**Task instructions**
Reproduce verbatim only the lines from the one containing "1. [Python json" through the last line below, both included.

Stored data
====
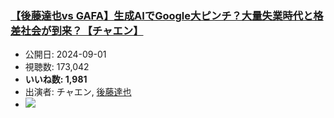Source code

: ### [【後藤達也vs GAFA】生成AIでGoogle大ピンチ？大量失業時代と格差社会が到来？【チャエン】](https://www.youtube.com/watch?v=9Yv_TGQOD3w)
-   公開日: 2024-09-01
-   視聴数: 173,042
-   **いいね数: 1,981**
-   出演者: チャエン, [後藤達也](/rehacq_fan/people/後藤達也 "wikilink")
- [![](https://img.youtube.com/vi/9Yv_TGQOD3w/hqdefault.jpg)](https://www.youtube.com/watch?v=9Yv_TGQOD3w)
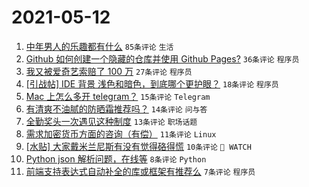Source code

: # 2021-05-12

1. [中年男人的乐趣都有什么](https://www.v2ex.com/t/776398) `85条评论` `生活`
1. [Github 如何创建一个隐藏的仓库并使用 Github Pages?](https://www.v2ex.com/t/776373) `36条评论` `程序员`
1. [我又被爱奇艺索赔了 100 万](https://www.v2ex.com/t/776461) `27条评论` `程序员`
1. [[引战帖] IDE 背景 浅色和暗色，到底哪个更护眼？](https://www.v2ex.com/t/776441) `18条评论` `程序员`
1. [Mac 上怎么多开 telegram？](https://www.v2ex.com/t/776440) `15条评论` `Telegram`
1. [有清爽不油腻的防晒霜推荐吗？](https://www.v2ex.com/t/776445) `14条评论` `问与答`
1. [全勤奖头一次遇见这种制度](https://www.v2ex.com/t/776415) `13条评论` `职场话题`
1. [需求加密货币方面的咨询（有偿）](https://www.v2ex.com/t/776408) `11条评论` `Linux`
1. [[水贴] 大家戴米兰尼斯有没有觉得硌得慌](https://www.v2ex.com/t/776414) `10条评论` ` WATCH`
1. [Python json 解析问题，在线等](https://www.v2ex.com/t/776427) `8条评论` `Python`
1. [前端支持表达式自动补全的库或框架有推荐么](https://www.v2ex.com/t/776425) `7条评论` `程序员`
====
**Output of the exercise**
1. [Python json 解析问题，在线等](https://www.v2ex.com/t/776427) `8条评论` `Python`
1. [前端支持表达式自动补全的库或框架有推荐么](https://www.v2ex.com/t/776425) `7条评论` `程序员`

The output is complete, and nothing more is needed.